Abstract

Batteries are used in every facet of human lives. Desirable battery architectures demand high capacity, rechargeability, rapid charging speed, and cycling stability, all within an environmentally friendly platform. Many applications are limited by opaque batteries; thus, new functionalities can be unlocked by introducing transparent battery architectures. This can be achieved by incorporating electrochromic and energy storage functions. Transparent electrochromic batteries enable new applications, including variable optical attenuators, optical switches, addressable displays, touch screen devices, and most importantly smart windows for energy-efficient buildings. However, this technology is in the incipient state due to limited electrochromic materials having satisfactory optical contrast and capacity. As such, triggering electrochromism via Zn²⁺ intercalation is advantageous: Zn is abundant, safe, easily processed in aqueous electrolytes and provides two electrons during redox reactions.
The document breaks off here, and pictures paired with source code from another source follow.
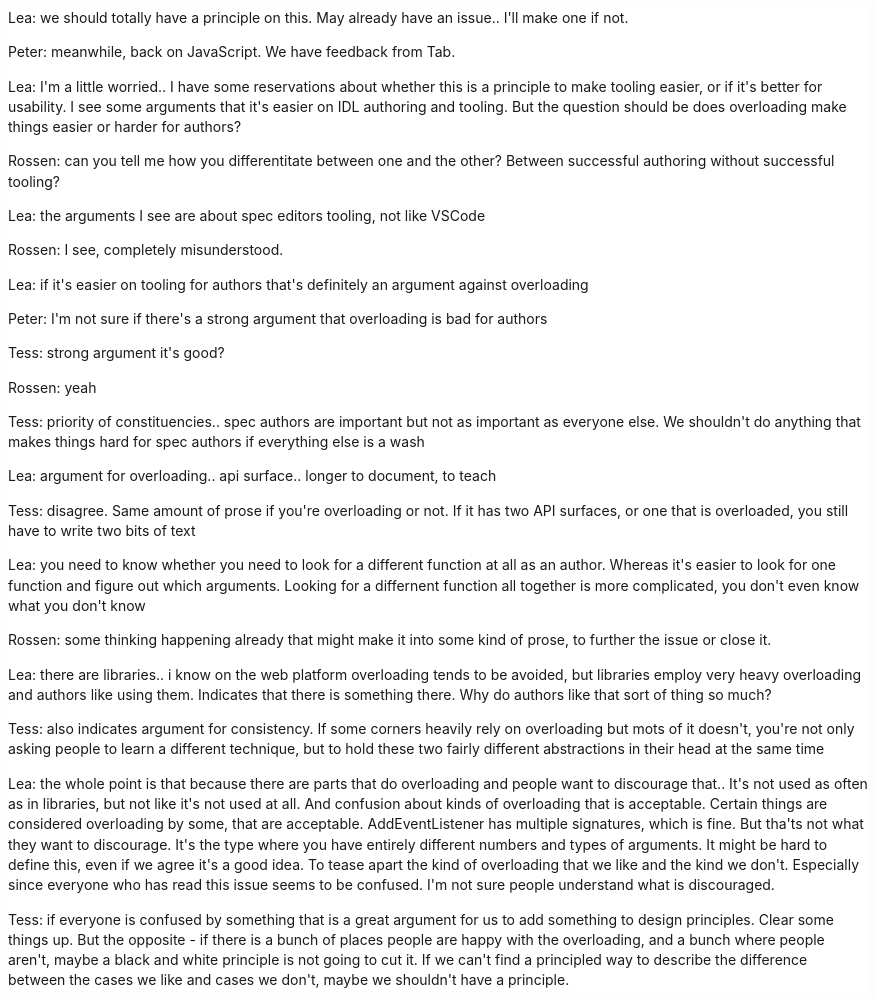 Lea: we should totally have a principle on this. May already have an issue.. I'll make one if not.

Peter: meanwhile, back on JavaScript. We have feedback from Tab.

Lea: I'm a little worried.. I have some reservations about whether this is a principle to make tooling easier, or if it's better for usability. I see some arguments that it's easier on IDL authoring and tooling. But the question should be does overloading make things easier or harder for authors?

Rossen: can you tell me how you differentitate between one and the other? Between successful authoring without successful tooling?

Lea: the arguments I see are about spec editors tooling, not like VSCode

Rossen: I see, completely misunderstood.

Lea: if it's easier on tooling for authors that's definitely an argument against overloading

Peter: I'm not sure if there's a strong argument that overloading is bad for authors

Tess: strong argument it's good?

Rossen: yeah

Tess: priority of constituencies.. spec authors are important but not as important as everyone else. We shouldn't do anything that makes things hard for spec authors if everything else is a wash

Lea: argument for overloading.. api surface.. longer to document, to teach

Tess: disagree. Same amount of prose if you're overloading or not. If it has two API surfaces, or one that is overloaded, you still have to write two bits of text

Lea: you need to know whether you need to look for a different function at all as an author. Whereas it's easier to look for one function and figure out which arguments. Looking for a differnent function all together is more complicated, you don't even know what you don't know

Rossen: some thinking happening already that might make it into some kind of prose, to further the issue or close it.

Lea: there are libraries.. i know on the web platform overloading tends to be avoided, but libraries employ very heavy overloading and authors like using them. Indicates that there is something there. Why do authors like that sort of thing so much? 

Tess: also indicates argument for consistency. If some corners heavily rely on overloading but mots of it doesn't, you're not only asking people to learn a different technique, but to hold these two fairly different abstractions in their head at the same time

Lea: the whole point is that because there are parts that do overloading and people want to discourage that.. It's not used as often as in libraries, but not like it's not used at all. And confusion about kinds of overloading that is acceptable. Certain things are considered overloading by some, that are acceptable. AddEventListener has multiple signatures, which is fine. But tha'ts not what they want to discourage. It's the type where you have entirely different numbers and types of arguments. It might be hard to define this, even if we agree it's a good idea. To tease apart the kind of overloading that we like and the kind we don't. Especially since everyone who has read this issue seems to be confused. I'm not sure people understand what is discouraged.

Tess: if everyone is confused by something that is a great argument for us to add something to design principles. Clear some things up. But the opposite - if there is a bunch of places people are happy with the overloading, and a bunch where people aren't, maybe a black and white principle is not going to cut it. If we can't find a principled way to describe the difference between the cases we like and cases we don't, maybe we shouldn't have a principle.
Here, enhanced Zn²⁺ intercalation is demonstrated in Ti-substituted tungsten molybdenum oxide, yielding improved capacity and electrochromic performance. This technique is employed to engineer cathodes exhibiting an areal capacity of 260 mAh m^-2 and high optical contrast (76%), utilized in the fabrication of aqueous Zn-ion electrochromic batteries. Remarkably, these batteries can be charged by external voltages and self-recharged by spontaneously extracting Zn²⁺ , providing a new technology for practical electrochromic devices.